ACTIVITY
In the listing that follows, locate the line containing "- Executed in" and the line containing "- Third argument". Retype exactly those two lines and every line between them, and nothing more.

THE RECORDS
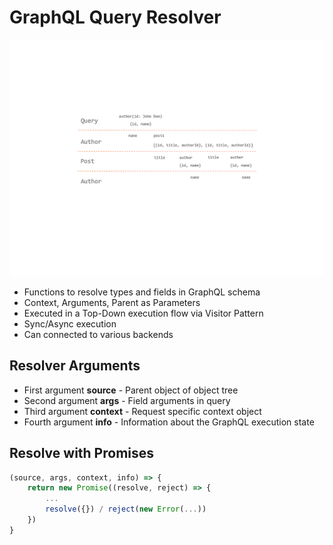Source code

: # GraphQL Query Resolver

![Resolver Execution Flow](resolver-execution-flow.png)

- Functions to resolve types and fields in GraphQL schema
- Context, Arguments, Parent as Parameters
- Executed in a Top-Down execution flow via Visitor Pattern
- Sync/Async execution
- Can connected to various backends

## Resolver Arguments

- First argument **source** - Parent object of object tree
- Second argument **args** - Field arguments in query
- Third argument **context** - Request specific context object
- Fourth argument **info** - Information about the GraphQL execution state

## Resolve with Promises

```javascript
(source, args, context, info) => {
    return new Promise((resolve, reject) => {
        ...
        resolve({}) / reject(new Error(...))
    })
}
```
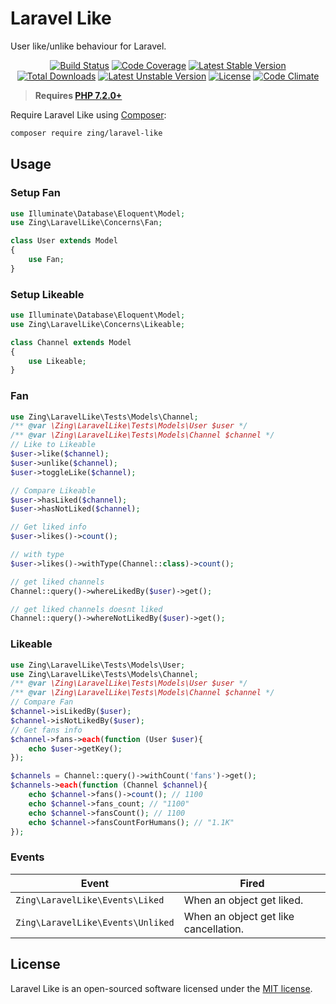 # Laravel Like

User like/unlike behaviour for Laravel.

<p align="center">
<a href="https://github.com/zingimmick/laravel-like/actions"><img src="https://github.com/zingimmick/laravel-like/workflows/tests/badge.svg" alt="Build Status"></a>
<a href="https://codecov.io/gh/zingimmick/laravel-like"><img src="https://codecov.io/gh/zingimmick/laravel-like/branch/master/graph/badge.svg" alt="Code Coverage" /></a>
<a href="https://packagist.org/packages/zing/laravel-like"><img src="https://poser.pugx.org/zing/laravel-like/v/stable.svg" alt="Latest Stable Version"></a>
<a href="https://packagist.org/packages/zing/laravel-like"><img src="https://poser.pugx.org/zing/laravel-like/downloads" alt="Total Downloads"></a>
<a href="https://packagist.org/packages/zing/laravel-like"><img src="https://poser.pugx.org/zing/laravel-like/v/unstable.svg" alt="Latest Unstable Version"></a>
<a href="https://packagist.org/packages/zing/laravel-like"><img src="https://poser.pugx.org/zing/laravel-like/license" alt="License"></a>
<a href="https://codeclimate.com/github/zingimmick/laravel-like/maintainability"><img src="https://api.codeclimate.com/v1/badges/82036f5ecf894e9c395d/maintainability" alt="Code Climate" /></a>
</p>

> **Requires [PHP 7.2.0+](https://php.net/releases/)**

Require Laravel Like using [Composer](https://getcomposer.org):

```bash
composer require zing/laravel-like
```

## Usage

### Setup Fan

```php
use Illuminate\Database\Eloquent\Model;
use Zing\LaravelLike\Concerns\Fan;

class User extends Model
{
    use Fan;
}
```

### Setup Likeable

```php
use Illuminate\Database\Eloquent\Model;
use Zing\LaravelLike\Concerns\Likeable;

class Channel extends Model
{
    use Likeable;
}
```

### Fan

```php
use Zing\LaravelLike\Tests\Models\Channel;
/** @var \Zing\LaravelLike\Tests\Models\User $user */
/** @var \Zing\LaravelLike\Tests\Models\Channel $channel */
// Like to Likeable
$user->like($channel);
$user->unlike($channel);
$user->toggleLike($channel);

// Compare Likeable
$user->hasLiked($channel);
$user->hasNotLiked($channel);

// Get liked info
$user->likes()->count(); 

// with type
$user->likes()->withType(Channel::class)->count(); 

// get liked channels
Channel::query()->whereLikedBy($user)->get();

// get liked channels doesnt liked
Channel::query()->whereNotLikedBy($user)->get();
```

### Likeable

```php
use Zing\LaravelLike\Tests\Models\User;
use Zing\LaravelLike\Tests\Models\Channel;
/** @var \Zing\LaravelLike\Tests\Models\User $user */
/** @var \Zing\LaravelLike\Tests\Models\Channel $channel */
// Compare Fan
$channel->isLikedBy($user); 
$channel->isNotLikedBy($user);
// Get fans info
$channel->fans->each(function (User $user){
    echo $user->getKey();
});

$channels = Channel::query()->withCount('fans')->get();
$channels->each(function (Channel $channel){
    echo $channel->fans()->count(); // 1100
    echo $channel->fans_count; // "1100"
    echo $channel->fansCount(); // 1100
    echo $channel->fansCountForHumans(); // "1.1K"
});
```

### Events

| Event | Fired |
| --- | --- |
| `Zing\LaravelLike\Events\Liked` | When an object get liked. |
| `Zing\LaravelLike\Events\Unliked` | When an object get like cancellation. |

## License

Laravel Like is an open-sourced software licensed under the [MIT license](LICENSE).
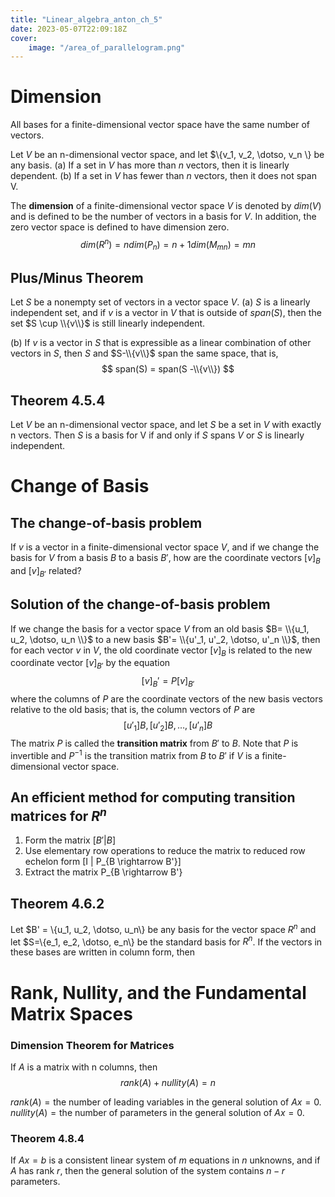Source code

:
 ```yaml
---
title: "Linear_algebra_anton_ch_5"
date: 2023-05-07T22:09:18Z
cover:
    image: "/area_of_parallelogram.png"
---
```


# Dimension
All bases for a finite-dimensional vector space have the same number of vectors.

Let $V$ be an n-dimensional vector space, and let $\\{v_1, v_2, \dotso, v_n \\} be any basis.
(a) If a set in $V$ has more than $n$ vectors, then it is linearly dependent.
(b) If a set in $V$ has fewer than $n$ vectors, then it does not span V.

The **dimension** of a finite-dimensional vector space $V$ is denoted by $dim(V)$ and is defined to be the number of vectors in a basis for $V$. In addition, the zero vector space is defined to have dimension zero.
$$
dim(R^n) = n
dim(P_n) = n+1
dim(M_{mn}) = mn
$$

## Plus/Minus Theorem
Let $S$ be a nonempty set of vectors in a vector space $V$.
(a) $S$ is a linearly independent set, and if $v$ is a vector in $V$ that is outside of $span(S)$, then the set $S \cup \\{v\\}$ is still linearly independent.

(b) If $v$ is a vector in $S$ that is expressible as a linear combination of other vectors in $S$, then $S$ and $S-\\{v\\}$ span the same space, that is,
$$
span(S) = span(S -\\{v\\})
$$

## Theorem 4.5.4
Let $V$ be an n-dimensional vector space, and let $S$ be a set in $V$ with exactly n vectors. Then $S$ is a basis for V if and only if $S$ spans $V$ or $S$ is linearly independent.

# Change of Basis

## The change-of-basis problem
If $v$ is a vector in a finite-dimensional vector space $V$, and if we change the basis for $V$ from a basis $B$ to a basis $B'$, how are the coordinate vectors $[v]_B$ and $[v]_{B'}$ related?

## Solution of the change-of-basis problem
If we change the basis for a vector space $V$ from an old basis $B= \\{u_1, u_2, \dotso, u_n \\}$ to a new basis $B'= \\{u'_1, u'_2, \dotso, u'_n \\}$, then for each vector $v$ in $V$, the old coordinate vector $[v]_B$ is related to the new coordinate vector $[v]_{B'}$ by the equation
$$
[v]_B' = P[v]_{B'}
$$
where the columns of $P$ are the coordinate vectors of the new basis vectors relative to the old basis; that is, the column vectors of $P$ are
$$
[u'_1]B, [u'_2]B, \dotso, [u'_n]B
$$
The matrix $P$ is called the **transition matrix** from $B'$ to $B$. Note that $P$ is invertible and $P^{-1}$ is the transition matrix from $B$ to $B'$ if $V$ is a finite-dimensional vector space.

## An efficient method for computing transition matrices for $R^n$
1. Form the matrix $[B' | B]$
2. Use elementary row operations to reduce the matrix to reduced row echelon form [I | P_{B \rightarrow B'}]
3. Extract the matrix P_{B \rightarrow B'}

## Theorem 4.6.2
Let $B' = \\{u_1, u_2, \dotso, u_n\\} be any basis for the vector space $R^n$ and let $S=\\{e_1, e_2, \dotso, e_n\\} be the standard basis for $R^n$. If the vectors in these bases are written in column form, then


# Rank, Nullity, and the Fundamental Matrix Spaces
### Dimension Theorem for Matrices
If $A$ is a matrix with n columns, then
$$
rank(A) + nullity(A) = n
$$

$rank(A) = \text{the number of leading variables in the general solution of } Ax=0$.
$nullity(A) = \text{the number of parameters in the general solution of } Ax=0$.

### Theorem 4.8.4
If $Ax=b$ is a consistent linear system of $m$ equations in $n$ unknowns, and if $A$ has rank $r$, then the general solution of the system contains $n - r$ parameters.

YOUR SOLUTION
- Executed in a Top-Down execution flow via Visitor Pattern
- Sync/Async execution
- Can connected to various backends

## Resolver Arguments

- First argument **source** - Parent object of object tree
- Second argument **args** - Field arguments in query
- Third argument **context** - Request specific context object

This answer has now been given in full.